[EXCERPTED DATA — start]
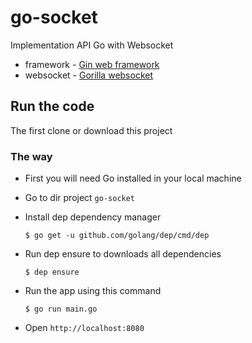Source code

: # go-socket
Implementation API Go with Websocket

- framework - [Gin web framework](https://github.com/gin-gonic/gin)
- websocket - [Gorilla websocket](https://github.com/gorilla/websocket)

## Run the code

The first clone or download this project

### The way

* First you will need Go installed in your local machine

* Go to dir project `go-socket`

* Install dep dependency manager

  `$ go get -u github.com/golang/dep/cmd/dep`

* Run dep ensure to downloads all dependencies

  `$ dep ensure`

* Run the app using this command

  `$ go run main.go`
* Open `http://localhost:8080`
[EXCERPTED DATA — finish]
YOUR INSTRUCTIONS. Reproduce only the lines from the first line of the entries through the line containing "your local machine", exactly and with both ends kept. Omit the pictures.

OUTPUT FOR THIS TASK.
Source code

: # go-socket
Implementation API Go with Websocket

- framework - [Gin web framework](https://github.com/gin-gonic/gin)
- websocket - [Gorilla websocket](https://github.com/gorilla/websocket)

## Run the code

The first clone or download this project

### The way

* First you will need Go installed in your local machine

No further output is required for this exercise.